Exercise brief>
Pictures do not belong in the output. Reproduce exactly the lines from the start of the records through the line with "早期的机器学习框架主要为了支".

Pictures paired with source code

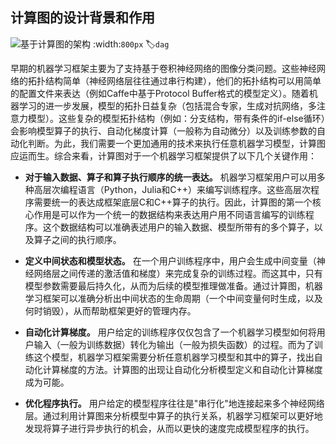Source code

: ## 计算图的设计背景和作用

![基于计算图的架构](../img/ch03/dag.svg)
:width:`800px`
:label:`dag`

早期的机器学习框架主要为了支持基于卷积神经网络的图像分类问题。这些神经网络的拓扑结构简单（神经网络层往往通过串行构建），他们的拓扑结构可以用简单的配置文件来表达（例如Caffe中基于Protocol
Buffer格式的模型定义）。随着机器学习的进一步发展，模型的拓扑日益复杂（包括混合专家，生成对抗网络，多注意力模型）。这些复杂的模型拓扑结构（例如：分支结构，带有条件的if-else循环）会影响模型算子的执行、自动化梯度计算（一般称为自动微分）以及训练参数的自动化判断。为此，我们需要一个更加通用的技术来执行任意机器学习模型，计算图应运而生。综合来看，计算图对于一个机器学习框架提供了以下几个关键作用：

-   **对于输入数据、算子和算子执行顺序的统一表达。**
    机器学习框架用户可以用多种高层次编程语言（Python，Julia和C++）来编写训练程序。这些高层次程序需要统一的表达成框架底层C和C++算子的执行。因此，计算图的第一个核心作用是可以作为一个统一的数据结构来表达用户用不同语言编写的训练程序。这个数据结构可以准确表述用户的输入数据、模型所带有的多个算子，以及算子之间的执行顺序。

-   **定义中间状态和模型状态。**
    在一个用户训练程序中，用户会生成中间变量（神经网络层之间传递的激活值和梯度）来完成复杂的训练过程。而这其中，只有模型参数需要最后持久化，从而为后续的模型推理做准备。通过计算图，机器学习框架可以准确分析出中间状态的生命周期（一个中间变量何时生成，以及何时销毁），从而帮助框架更好的管理内存。

-   **自动化计算梯度。**
    用户给定的训练程序仅仅包含了一个机器学习模型如何将用户输入（一般为训练数据）转化为输出（一般为损失函数）的过程。而为了训练这个模型，机器学习框架需要分析任意机器学习模型和其中的算子，找出自动化计算梯度的方法。计算图的出现让自动化分析模型定义和自动化计算梯度成为可能。

-   **优化程序执行。**
    用户给定的模型程序往往是"串行化"地连接起来多个神经网络层。通过利用计算图来分析模型中算子的执行关系，机器学习框架可以更好地发现将算子进行异步执行的机会，从而以更快的速度完成模型程序的执行。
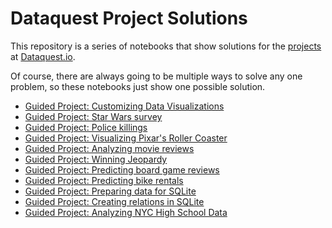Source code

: # Dataquest Project Solutions

This repository is a series of notebooks that show solutions for the [projects](https://www.dataquest.io/apply) at [Dataquest.io](https://www.dataquest.io/).

Of course, there are always going to be multiple ways to solve any one problem, so these notebooks just show one possible solution.

- [Guided Project: Customizing Data Visualizations](https://github.com/dataquestio/solutions/blob/master/Mission103Solutions.ipynb)
- [Guided Project: Star Wars survey](https://github.com/dataquestio/solutions/blob/master/Mission201Solution.ipynb)
- [Guided Project: Police killings](https://github.com/dataquestio/solutions/blob/master/Mission202Solution.ipynb)
- [Guided Project: Visualizing Pixar's Roller Coaster](https://github.com/dataquestio/solutions/blob/master/Mission205Solutions.ipynb)
- [Guided Project: Analyzing movie reviews](https://github.com/dataquestio/solutions/blob/master/Mission209Solution.ipynb)
- [Guided Project: Winning Jeopardy](https://github.com/dataquestio/solutions/blob/master/Mission210Solution.ipynb)
- [Guided Project: Predicting board game reviews](https://github.com/dataquestio/solutions/blob/master/Mission211Solution.ipynb)
- [Guided Project: Predicting bike rentals](https://github.com/dataquestio/solutions/blob/master/Mission213Solution.ipynb)
- [Guided Project: Preparing data for SQLite](https://github.com/dataquestio/solutions/blob/master/Mission215Solutions.ipynb)
- [Guided Project: Creating relations in SQLite](https://github.com/dataquestio/solutions/blob/master/Mission216Solutions.ipynb)
- [Guided Project: Analyzing NYC High School Data](https://github.com/dataquestio/solutions/blob/master/Mission217Solutions.ipynb)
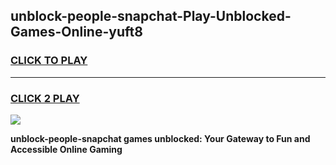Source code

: 
## unblock-people-snapchat-Play-Unblocked-Games-Online-yuft8
<h3>
<a href="https://premium76.site?title=unblock-people-snapchat&ref=25A">CLICK TO PLAY</a></h3>
<hr>

<h3>
<a href="https://premium76.site?title=unblock-people-snapchat&ref=25A">CLICK 2 PLAY</a>
  
</h3>

<a href="https://premium76.site?title=unblock-people-snapchat&ref=25A"><img src="https://clearcache.store/games.png"></a>


**unblock-people-snapchat games unblocked: Your Gateway to Fun and Accessible Online Gaming**
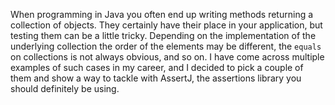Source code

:When programming in Java you often end up writing methods returning a collection of objects. They certainly have their place in your application, but testing them can be a little tricky. Depending on the implementation of the underlying collection the order of the elements may be different, the `equals` on collections is not always obvious, and so on. I have come across multiple examples of such cases in my career, and I decided to pick a couple of them and show a way to tackle with AssertJ, the assertions library you should definitely be using.
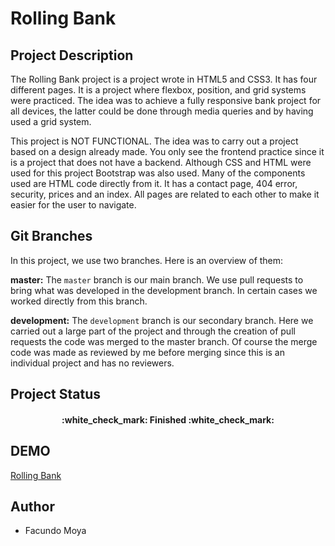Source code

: # **Rolling Bank**

## Project Description

The Rolling Bank project is a project wrote in HTML5 and CSS3. It has four different pages. It is a project where flexbox, position, and grid systems were practiced. The idea was to achieve a fully responsive bank project for all devices, the latter could be done through media queries and by having used a grid system. 

This project is NOT FUNCTIONAL. The idea was to carry out a project based on a design already made. You only see the frontend practice since it is a project that does not have a backend. Although CSS and HTML were used for this project Bootstrap was also used. Many of the components used are HTML code directly from it. It has a contact page, 404 error, security, prices and an index. All pages are related to each other to make it easier for the user to navigate.

## Git Branches

In this project, we use two branches. Here is an overview of them:

**master:** The `master` branch is our main branch. We use pull requests to bring what was developed in the development branch. In certain cases we worked directly from this branch. 

**development:** The `development` branch is our secondary branch. Here we carried out a large part of the project and through the creation of pull requests the code was merged to the master branch. Of course the merge code was made as reviewed by me before merging since this is an individual project and has no reviewers.

## Project Status

<h4 align="center">
:white_check_mark: Finished :white_check_mark:
</h4>

## DEMO

[Rolling Bank](https://rollingbankproject.netlify.app/)

## Author

* Facundo Moya
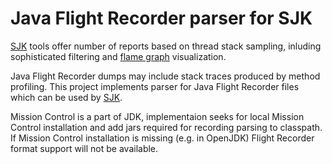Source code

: Java Flight Recorder parser for SJK
=========

[SJK] tools offer number of reports based on thread stack sampling, inluding sophisticated filtering and [flame graph] visualization.

Java Flight Recorder dumps may include stack traces produced by method profiling. This project implements parser for Java Flight Recorder files
which can be used by [SJK].

Mission Control is a part of JDK, implementaion seeks for local Mission Control installation and add jars required for recording parsing to classpath.
If Mission Control installation is missing (e.g. in OpenJDK) Flight Recorder format support will not be available.

 [SJK]: https://github.com/aragozin/jvm-tools
 [flame graph]: http://blog.ragozin.info/2016/01/flame-graphs-vs-cold-numbers.html
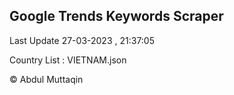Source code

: 

## Google Trends Keywords Scraper 
 
Last Update 27-03-2023 , 21:37:05

Country List :
VIETNAM.json



© Abdul Muttaqin 
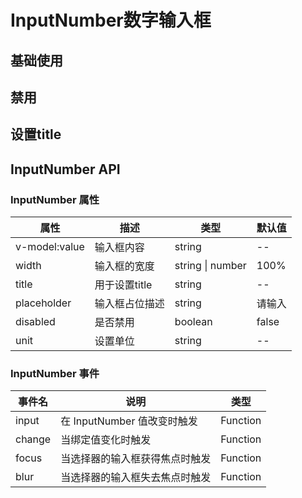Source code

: <script setup>
import demo from './demo.vue'
import Disabled from './disabled.vue'


import TitleDemo from './title.vue'
</script>

# InputNumber数字输入框

## 基础使用

<Preview comp-name="Input" demo-name="demo">
  <demo />
</Preview>

## 禁用

<Preview comp-name="Input" demo-name="disabled">
  <Disabled />
</Preview>

## 设置title

<Preview comp-name="Input" demo-name="title">
  <TitleDemo />
</Preview>

## InputNumber API

### InputNumber 属性

| 属性 | 描述 | 类型 | 默认值 |
| ---- | ---- | ---- | ---- |
| v-model:value | 输入框内容 | string | -- |
| width | 输入框的宽度 | string \| number | 100% |
| title | 用于设置title | string | -- |
| placeholder | 输入框占位描述 | string | 请输入 |
| disabled | 是否禁用 | boolean | false |
| unit | 设置单位 | string | -- |


### InputNumber 事件

| 事件名 | 说明 | 类型 |
| ---- | ---- | ---- |
| input | 在 InputNumber 值改变时触发 | Function |
| change | 当绑定值变化时触发 | Function |
| focus | 当选择器的输入框获得焦点时触发 | Function |
| blur | 当选择器的输入框失去焦点时触发 | Function |

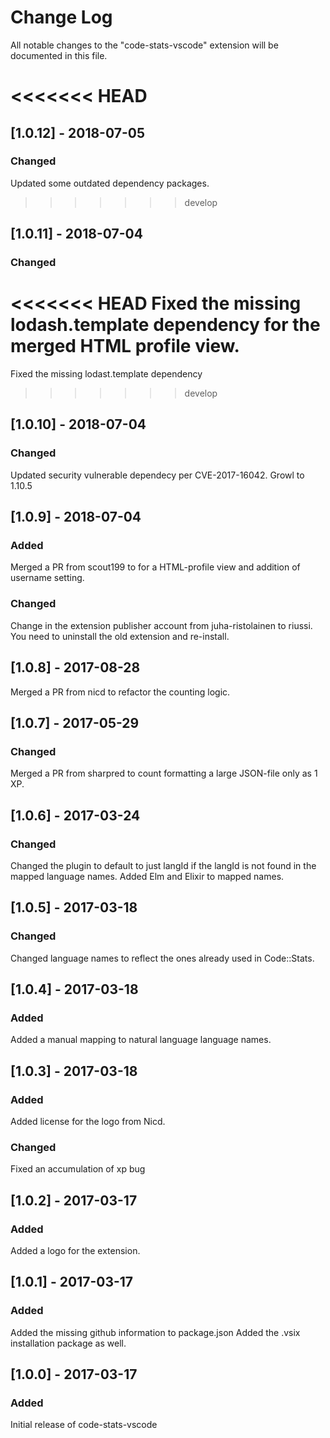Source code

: # Change Log

All notable changes to the "code-stats-vscode" extension will be documented in this file.

<<<<<<< HEAD
=======
## [1.0.12] - 2018-07-05

### Changed

Updated some outdated dependency packages.

>>>>>>> develop
## [1.0.11] - 2018-07-04

### Changed

<<<<<<< HEAD
Fixed the missing lodash.template dependency for the merged HTML profile view.
=======
Fixed the missing lodast.template dependency
>>>>>>> develop

## [1.0.10] - 2018-07-04

### Changed

Updated security vulnerable dependecy per CVE-2017-16042. Growl to 1.10.5

## [1.0.9] - 2018-07-04

### Added

Merged a PR from scout199 to for a HTML-profile view and addition of username setting.

### Changed

Change in the extension publisher account from juha-ristolainen to riussi. You need to uninstall the old extension and re-install.

## [1.0.8] - 2017-08-28

Merged a PR from nicd to refactor the counting logic.

## [1.0.7] - 2017-05-29

### Changed

Merged a PR from sharpred to count formatting a large JSON-file only as 1 XP.

## [1.0.6] - 2017-03-24

### Changed

Changed the plugin to default to just langId if the langId is not found in the mapped language names.
Added Elm and Elixir to mapped names.

## [1.0.5] - 2017-03-18

### Changed

Changed language names to reflect the ones already used in Code::Stats.

## [1.0.4] - 2017-03-18

### Added

Added a manual mapping to natural language language names.

## [1.0.3] - 2017-03-18

### Added

Added license for the logo from Nicd.

### Changed

Fixed an accumulation of xp bug

## [1.0.2] - 2017-03-17

### Added

Added a logo for the extension.

## [1.0.1] - 2017-03-17

### Added

Added the missing github information to package.json
Added the .vsix installation package as well.

## [1.0.0] - 2017-03-17

### Added

Initial release of code-stats-vscode
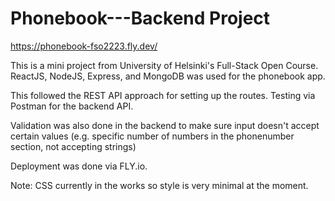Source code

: # Phonebook---Backend Project
https://phonebook-fso2223.fly.dev/

This is a mini project from University of Helsinki's Full-Stack Open Course.
ReactJS, NodeJS, Express, and MongoDB was used for the phonebook app.

This followed the REST API approach for setting up the routes.
Testing via Postman for the backend API. 

Validation was also done in the backend
to make sure input doesn't accept certain values (e.g. specific number of numbers in the phonenumber section, not accepting strings)

Deployment was done via FLY.io.

Note: CSS currently in the works so style is very minimal at the moment.
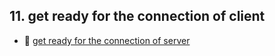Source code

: ## 11. get ready for the connection of client
- 🔗 [get ready for the connection of server](https://github.com/JooYoo/tt-expense-tracker-frontend/tree/07_get_ready_to_intergrade_client_to_server)
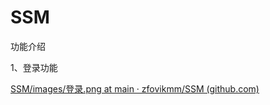 # SSM
功能介绍

1、登录功能

[SSM/images/登录.png at main · zfovikmm/SSM (github.com)](https://github.com/zfovikmm/SSM/blob/main/images/登录.png)
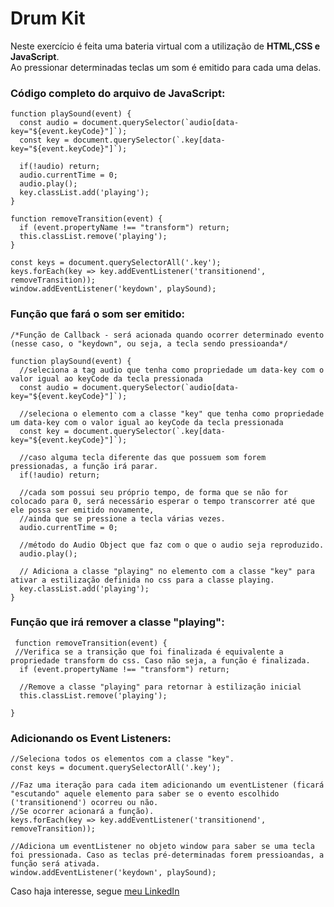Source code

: # Drum Kit




Neste exercício é feita uma bateria virtual com a utilização de **HTML,CSS e JavaScript**.  
Ao pressionar determinadas teclas um som é emitido para cada uma delas.

### Código completo do arquivo de JavaScript:
    
    function playSound(event) {
      const audio = document.querySelector(`audio[data-key="${event.keyCode}"]`); 
      const key = document.querySelector(`.key[data-key="${event.keyCode}"]`); 

      if(!audio) return;
      audio.currentTime = 0;
      audio.play();
      key.classList.add('playing');
    }

    function removeTransition(event) {
      if (event.propertyName !== "transform") return;
      this.classList.remove('playing');
    }

    const keys = document.querySelectorAll('.key');
    keys.forEach(key => key.addEventListener('transitionend', removeTransition));
    window.addEventListener('keydown', playSound);
    

### Função que fará o som ser emitido: 
    
    /*Função de Callback - será acionada quando ocorrer determinado evento 
    (nesse caso, o "keydown", ou seja, a tecla sendo pressioanda*/
    
    function playSound(event) {     
      //seleciona a tag audio que tenha como propriedade um data-key com o valor igual ao keyCode da tecla pressionada  
      const audio = document.querySelector(`audio[data-key="${event.keyCode}"]`); 
      
      //seleciona o elemento com a classe "key" que tenha como propriedade um data-key com o valor igual ao keyCode da tecla pressionada    
      const key = document.querySelector(`.key[data-key="${event.keyCode}"]`); 
      
      //caso alguma tecla diferente das que possuem som forem pressionadas, a função irá parar.
      if(!audio) return; 
      
      //cada som possui seu próprio tempo, de forma que se não for colocado para 0, será necessário esperar o tempo transcorrer até que ele possa ser emitido novamente, 
      //ainda que se pressione a tecla várias vezes.
      audio.currentTime = 0;
      
      //método do Audio Object que faz com o que o audio seja reproduzido. 
      audio.play(); 
      
      // Adiciona a classe "playing" no elemento com a classe "key" para ativar a estilização definida no css para a classe playing.
      key.classList.add('playing'); 
    }

### Função que irá remover a classe "playing":  

     function removeTransition(event) {
     //Verifica se a transição que foi finalizada é equivalente a propriedade transform do css. Caso não seja, a função é finalizada.
      if (event.propertyName !== "transform") return; 
      
      //Remove a classe "playing" para retornar à estilização inicial
      this.classList.remove('playing'); 
      
    }
    

### Adicionando os Event Listeners:

    //Seleciona todos os elementos com a classe "key".
    const keys = document.querySelectorAll('.key');
    
    //Faz uma iteração para cada item adicionando um eventListener (ficará "escutando" aquele elemento para saber se o evento escolhido ('transitionend') ocorreu ou não. 
    //Se ocorrer acionará a função).
    keys.forEach(key => key.addEventListener('transitionend', removeTransition));
    
    //Adiciona um eventListener no objeto window para saber se uma tecla foi pressionada. Caso as teclas pré-determinadas forem pressioandas, a função será ativada.
    window.addEventListener('keydown', playSound);  
    
  
  
Caso haja interesse, segue [meu LinkedIn](https://www.linkedin.com/in/tahiana-passos/)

Task answer>
Source code

: ## 计算图的设计背景和作用

![基于计算图的架构](../img/ch03/dag.svg)
:width:`800px`
:label:`dag`

早期的机器学习框架主要为了支持基于卷积神经网络的图像分类问题。这些神经网络的拓扑结构简单（神经网络层往往通过串行构建），他们的拓扑结构可以用简单的配置文件来表达（例如Caffe中基于Protocol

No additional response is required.